Supplied material:
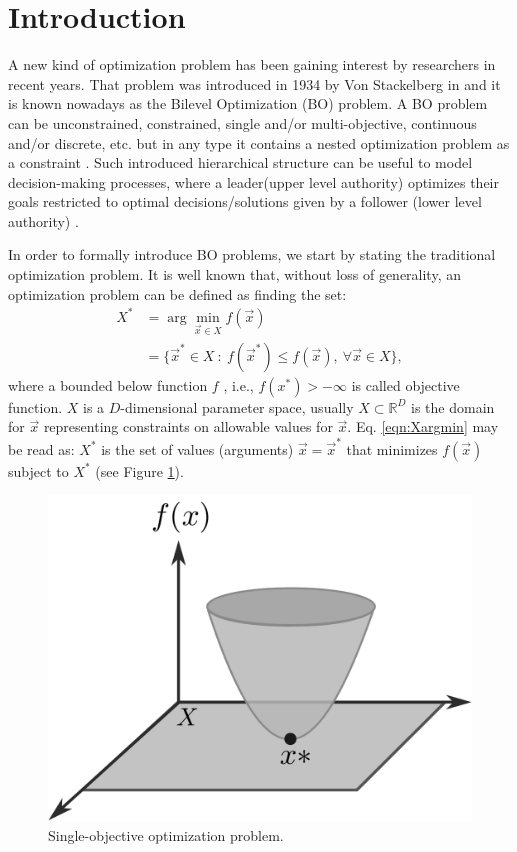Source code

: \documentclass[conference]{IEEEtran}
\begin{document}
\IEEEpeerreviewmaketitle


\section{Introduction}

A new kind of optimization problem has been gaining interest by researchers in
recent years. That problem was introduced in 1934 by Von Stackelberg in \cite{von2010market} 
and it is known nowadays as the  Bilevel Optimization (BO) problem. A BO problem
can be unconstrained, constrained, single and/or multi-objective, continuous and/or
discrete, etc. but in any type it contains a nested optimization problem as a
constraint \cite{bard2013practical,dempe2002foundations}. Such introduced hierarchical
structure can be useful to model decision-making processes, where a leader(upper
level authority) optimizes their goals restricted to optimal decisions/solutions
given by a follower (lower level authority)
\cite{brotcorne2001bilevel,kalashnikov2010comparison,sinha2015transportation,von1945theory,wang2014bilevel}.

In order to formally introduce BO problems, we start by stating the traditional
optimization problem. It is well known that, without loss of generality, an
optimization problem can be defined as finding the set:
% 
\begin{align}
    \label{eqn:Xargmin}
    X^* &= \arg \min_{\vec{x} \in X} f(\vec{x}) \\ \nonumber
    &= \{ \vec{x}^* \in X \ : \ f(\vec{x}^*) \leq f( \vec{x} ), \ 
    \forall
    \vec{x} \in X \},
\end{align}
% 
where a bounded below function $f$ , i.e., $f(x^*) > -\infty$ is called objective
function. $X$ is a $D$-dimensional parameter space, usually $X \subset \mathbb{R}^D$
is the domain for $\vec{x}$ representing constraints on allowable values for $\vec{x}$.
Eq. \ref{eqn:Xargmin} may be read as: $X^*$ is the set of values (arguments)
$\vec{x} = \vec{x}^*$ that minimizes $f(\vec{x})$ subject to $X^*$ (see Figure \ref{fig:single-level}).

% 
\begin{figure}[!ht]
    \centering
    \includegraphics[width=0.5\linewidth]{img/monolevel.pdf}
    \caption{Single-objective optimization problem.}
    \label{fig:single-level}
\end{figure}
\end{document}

Aim of the exercise:
Without including any pictures, repeat the records above exactly.

Exercise solution:
Source code

: \documentclass[conference]{IEEEtran}
\begin{document}
\IEEEpeerreviewmaketitle


\section{Introduction}

A new kind of optimization problem has been gaining interest by researchers in
recent years. That problem was introduced in 1934 by Von Stackelberg in \cite{von2010market} 
and it is known nowadays as the  Bilevel Optimization (BO) problem. A BO problem
can be unconstrained, constrained, single and/or multi-objective, continuous and/or
discrete, etc. but in any type it contains a nested optimization problem as a
constraint \cite{bard2013practical,dempe2002foundations}. Such introduced hierarchical
structure can be useful to model decision-making processes, where a leader(upper
level authority) optimizes their goals restricted to optimal decisions/solutions
given by a follower (lower level authority)
\cite{brotcorne2001bilevel,kalashnikov2010comparison,sinha2015transportation,von1945theory,wang2014bilevel}.

In order to formally introduce BO problems, we start by stating the traditional
optimization problem. It is well known that, without loss of generality, an
optimization problem can be defined as finding the set:
% 
\begin{align}
    \label{eqn:Xargmin}
    X^* &= \arg \min_{\vec{x} \in X} f(\vec{x}) \\ \nonumber
    &= \{ \vec{x}^* \in X \ : \ f(\vec{x}^*) \leq f( \vec{x} ), \ 
    \forall
    \vec{x} \in X \},
\end{align}
% 
where a bounded below function $f$ , i.e., $f(x^*) > -\infty$ is called objective
function. $X$ is a $D$-dimensional parameter space, usually $X \subset \mathbb{R}^D$
is the domain for $\vec{x}$ representing constraints on allowable values for $\vec{x}$.
Eq. \ref{eqn:Xargmin} may be read as: $X^*$ is the set of values (arguments)
$\vec{x} = \vec{x}^*$ that minimizes $f(\vec{x})$ subject to $X^*$ (see Figure \ref{fig:single-level}).

% 
\begin{figure}[!ht]
    \centering
    \includegraphics[width=0.5\linewidth]{img/monolevel.pdf}
    \caption{Single-objective optimization problem.}
    \label{fig:single-level}
\end{figure}
\end{document}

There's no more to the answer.